The words are said at the beginning of every funeral in the Episcopal Church. And no matter how many hundreds of times I have heard or spoken them, they never fail to move me with their powerful proclamation of faith and defiance in the face of death.

“As for me, I know that my Redeemer lives
and that at the last he will stand upon the earth.
After my awaking, he will raise me up;
and in my body, I shall see God.
I myself shall see, and my eyes behold God
who is my friend and not a stranger.”

The prayer book does not attribute the author of these powerful words, but as we heard this morning, they are the utterances of the man whose name is synonymous with suffering, the Old Testament character Job.

Job’s proclamation of faith is even more powerful when it is put in context.

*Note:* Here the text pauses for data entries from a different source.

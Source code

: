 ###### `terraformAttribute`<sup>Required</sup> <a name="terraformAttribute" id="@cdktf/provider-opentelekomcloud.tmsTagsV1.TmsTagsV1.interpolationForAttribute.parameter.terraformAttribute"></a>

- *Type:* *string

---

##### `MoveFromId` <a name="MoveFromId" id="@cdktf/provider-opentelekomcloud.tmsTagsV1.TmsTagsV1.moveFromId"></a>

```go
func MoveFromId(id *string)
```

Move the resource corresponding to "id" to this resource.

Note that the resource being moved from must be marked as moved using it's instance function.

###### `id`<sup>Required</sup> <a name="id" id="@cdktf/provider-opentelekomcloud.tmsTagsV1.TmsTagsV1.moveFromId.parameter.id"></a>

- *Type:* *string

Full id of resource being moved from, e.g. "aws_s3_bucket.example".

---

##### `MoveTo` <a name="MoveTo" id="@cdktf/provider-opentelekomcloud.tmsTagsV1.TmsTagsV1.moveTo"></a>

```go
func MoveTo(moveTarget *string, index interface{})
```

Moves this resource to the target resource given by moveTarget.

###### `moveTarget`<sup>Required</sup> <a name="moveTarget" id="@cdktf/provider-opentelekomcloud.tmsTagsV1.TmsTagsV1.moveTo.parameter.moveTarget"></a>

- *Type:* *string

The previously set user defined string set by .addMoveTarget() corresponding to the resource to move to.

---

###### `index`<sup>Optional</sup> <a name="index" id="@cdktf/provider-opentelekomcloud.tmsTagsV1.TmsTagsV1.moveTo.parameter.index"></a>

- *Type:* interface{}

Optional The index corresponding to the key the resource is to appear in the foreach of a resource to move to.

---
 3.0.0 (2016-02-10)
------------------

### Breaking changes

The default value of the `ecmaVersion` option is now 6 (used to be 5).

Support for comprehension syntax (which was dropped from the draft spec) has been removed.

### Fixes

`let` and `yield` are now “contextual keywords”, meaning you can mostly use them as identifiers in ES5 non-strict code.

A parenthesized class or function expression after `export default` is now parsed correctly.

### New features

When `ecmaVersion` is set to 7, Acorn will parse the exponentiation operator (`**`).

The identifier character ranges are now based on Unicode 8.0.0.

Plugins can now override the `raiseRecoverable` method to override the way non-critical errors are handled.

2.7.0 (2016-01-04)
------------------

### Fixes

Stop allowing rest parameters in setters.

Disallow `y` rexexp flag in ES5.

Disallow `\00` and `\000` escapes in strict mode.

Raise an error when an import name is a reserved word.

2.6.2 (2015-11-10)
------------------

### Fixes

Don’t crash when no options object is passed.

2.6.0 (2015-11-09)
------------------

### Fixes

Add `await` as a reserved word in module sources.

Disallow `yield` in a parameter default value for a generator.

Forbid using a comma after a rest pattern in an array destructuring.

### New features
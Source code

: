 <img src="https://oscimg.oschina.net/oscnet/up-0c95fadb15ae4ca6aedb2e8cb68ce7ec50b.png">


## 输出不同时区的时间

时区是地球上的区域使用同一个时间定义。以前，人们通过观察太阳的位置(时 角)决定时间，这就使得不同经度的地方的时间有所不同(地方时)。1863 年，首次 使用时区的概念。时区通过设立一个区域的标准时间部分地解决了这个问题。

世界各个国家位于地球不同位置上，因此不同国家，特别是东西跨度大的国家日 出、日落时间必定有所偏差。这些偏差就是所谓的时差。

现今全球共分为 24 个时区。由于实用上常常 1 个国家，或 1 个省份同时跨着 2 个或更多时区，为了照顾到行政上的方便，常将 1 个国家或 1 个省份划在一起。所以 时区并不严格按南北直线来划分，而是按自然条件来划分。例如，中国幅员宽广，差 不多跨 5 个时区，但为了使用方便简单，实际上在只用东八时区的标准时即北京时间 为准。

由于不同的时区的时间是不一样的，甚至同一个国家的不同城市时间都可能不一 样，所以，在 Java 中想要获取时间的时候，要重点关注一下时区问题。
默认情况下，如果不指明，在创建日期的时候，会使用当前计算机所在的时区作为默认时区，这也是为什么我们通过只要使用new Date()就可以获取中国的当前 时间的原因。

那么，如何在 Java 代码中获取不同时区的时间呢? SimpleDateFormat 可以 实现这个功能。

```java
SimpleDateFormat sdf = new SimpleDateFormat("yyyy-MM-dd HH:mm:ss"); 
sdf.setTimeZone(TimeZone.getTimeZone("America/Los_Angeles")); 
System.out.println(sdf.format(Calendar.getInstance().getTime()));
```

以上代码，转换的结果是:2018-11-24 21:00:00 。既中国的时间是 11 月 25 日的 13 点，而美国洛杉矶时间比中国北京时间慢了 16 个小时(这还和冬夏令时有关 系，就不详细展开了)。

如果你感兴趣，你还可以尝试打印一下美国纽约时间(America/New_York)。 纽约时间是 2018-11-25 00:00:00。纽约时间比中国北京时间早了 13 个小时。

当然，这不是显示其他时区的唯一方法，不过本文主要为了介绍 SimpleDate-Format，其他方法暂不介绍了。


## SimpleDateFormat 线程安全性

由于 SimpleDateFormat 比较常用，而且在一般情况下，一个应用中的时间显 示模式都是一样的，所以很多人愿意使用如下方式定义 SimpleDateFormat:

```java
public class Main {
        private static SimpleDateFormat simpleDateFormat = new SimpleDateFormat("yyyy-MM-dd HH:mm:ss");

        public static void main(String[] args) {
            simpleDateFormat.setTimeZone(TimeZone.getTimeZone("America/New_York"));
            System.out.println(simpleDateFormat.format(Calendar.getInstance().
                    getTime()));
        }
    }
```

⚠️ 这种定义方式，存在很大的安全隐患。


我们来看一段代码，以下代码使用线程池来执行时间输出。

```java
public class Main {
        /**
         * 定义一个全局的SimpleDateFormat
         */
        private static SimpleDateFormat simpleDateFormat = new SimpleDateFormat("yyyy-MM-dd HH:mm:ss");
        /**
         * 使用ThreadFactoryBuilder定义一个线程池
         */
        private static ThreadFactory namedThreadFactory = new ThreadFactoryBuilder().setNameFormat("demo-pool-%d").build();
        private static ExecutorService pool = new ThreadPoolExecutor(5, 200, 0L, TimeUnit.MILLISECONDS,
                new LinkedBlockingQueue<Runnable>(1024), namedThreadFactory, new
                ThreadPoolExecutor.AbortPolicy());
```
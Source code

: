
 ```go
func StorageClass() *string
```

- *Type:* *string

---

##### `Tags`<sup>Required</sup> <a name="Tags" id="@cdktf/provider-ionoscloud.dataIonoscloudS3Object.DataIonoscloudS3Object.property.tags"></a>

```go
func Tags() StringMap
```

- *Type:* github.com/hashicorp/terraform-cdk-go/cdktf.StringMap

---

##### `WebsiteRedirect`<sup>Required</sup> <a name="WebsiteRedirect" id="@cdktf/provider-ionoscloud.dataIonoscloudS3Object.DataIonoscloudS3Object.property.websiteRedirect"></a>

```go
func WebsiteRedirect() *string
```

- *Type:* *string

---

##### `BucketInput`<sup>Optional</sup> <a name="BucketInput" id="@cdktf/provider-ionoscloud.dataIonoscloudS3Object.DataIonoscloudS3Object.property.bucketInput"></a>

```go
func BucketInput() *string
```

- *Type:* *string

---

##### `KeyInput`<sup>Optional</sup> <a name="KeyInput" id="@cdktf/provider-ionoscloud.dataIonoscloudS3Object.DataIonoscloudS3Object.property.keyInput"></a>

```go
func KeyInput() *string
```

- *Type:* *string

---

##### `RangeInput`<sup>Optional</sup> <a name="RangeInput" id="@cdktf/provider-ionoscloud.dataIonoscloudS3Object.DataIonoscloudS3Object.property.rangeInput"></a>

Scripture describes Job as “a blameless, upright man who loved God and turned away from evil.” 

He is also a very wealthy and prosperous man. Life has been good to Job.

But then one day, Job receives the stunning news that his numerous livestock and thousands of camels have all been killed by fire.

While he is still trying to understand that news, he learns that his many servants have been killed by bandits.

Just when he thinks things cannot get any worse comes news that his sons and daughters have all been killed by a great wind that blew down the house where they were gathered.

Job himself then becomes infected with what the Bible describes as “loathsome sores from the sole of his feet to the crown of his head.”

His friends turn against him, sure that these series of tragedies must be because he has committed some horrible offense against God that he refuses to acknowledge. They urge him to confess his sins and repent.

But Job knows that he is innocent. In his anguish, he rails against God, who he now sees as his enemy.

“God has uprooted my hope like a tree,” Job cries. “He has kindled his wrath against me.

“Have pity on me, have pity on me, O you my friends, for the hand of God has touched me!”

This is the absolute low point of Job’s journey. He is estranged from his God, his family, and his friends. He is totally alone, desperate, afraid, in pain physically and emotionally, and begging for help.

And then, surprisingly, out of Job’s greatest darkness comes his greatest statement of faith.

“O that my words were written down! O that they were inscribed in a book…that they were engraved on a rock forever!” Job cries.

It’s as if he himself cannot quite believe what he is going to say next, that he wants it chiseled in stone so that he can hold himself to it. He wants his proclamation of faith recorded – for himself and for others.

And here is that proclamation, which has indeed been recorded – “I know that my Redeemer lives, and that at the last he will stand upon the earth… In my flesh I shall see God, and my eyes shall behold him who is my friend and not a stranger.”

Where did this sudden proclamation of faith come from? How can Job rise to the occasion like this? His proclamation is built on no obvious human foundation.

Everything that Job has believed about God has been called into question.

Job believed that God’s justice was the same as human justice – that if he lived a faithful, upright and blameless life that he would be rewarded with God’s favor, with an abundance of wealth and happiness.

Job believed that if he stayed away from doing evil, no evil would happen to him. Job believed that the innocent would not suffer in the hands of God.

Now that belief system has been shattered. The things that Job has believed about God have proven not to be true. 

Faithfulness is not necessarily rewarded with material blessings. The innocent do suffer. No one is immune from evil.

But surprisingly, although Job’s beliefs have failed him, he finds that his trust and faith have not. When all of his beliefs have been stripped away, Job learns that in spite of everything, even his enormous anger at God, he still trusts God.

Job learns that the core of faith is trust, not a checklist of beliefs.

He learns the truth that Paul writes of later, that “we walk by faith and not by sight; that faith is the assurance of things hoped for, the conviction of things not seen.”

Job’s friends would be shocked to hear him held up as a model of faith.

In their belief system, a truly faithful person would never be angry at God, would never accuse God of acting unjustly, would never challenge God to give an accounting of God’s actions.

Job does all of these things, and more. Even after his amazing proclamation of faith, he still questions God. 

“Why do the wicked live on, reach old age, and grow mighty in power?” he demands to know.

When his friends try to answer him with their religious platitudes, Job dismisses them with scorn.

“Why do you try to comfort me with empty nothings?” he asks. “There is nothing left of your answers but falsehoods.”

So what is the lesson we can take from this famous but strange tale?

Maybe it could be something like this – There are many things in our lives of faith we do not understand. There are times when our standard beliefs do not seem to apply, when we have no explanation for events in our own lives or in the life of our nation or world.

We ask why, but there does not seem to be an answer.

There is nothing wrong with such questions, but answers are not always possible. In such times the story of Job rings clear and true.

Before we seek to explain and find reasons for the events of our lives, we must first trust and hope – the knowledge of the heart preceding knowledge of the head.

This is the knowledge of love and trust put before all beliefs and doctrines.

This is our primary faith – that we know that our Redeemer lives and that at the last he will stand upon the earth. After our awaking, he will raise us up; and in our body we shall see God.

We ourselves shall see, and our eyes behold God who is our friend and not a stranger.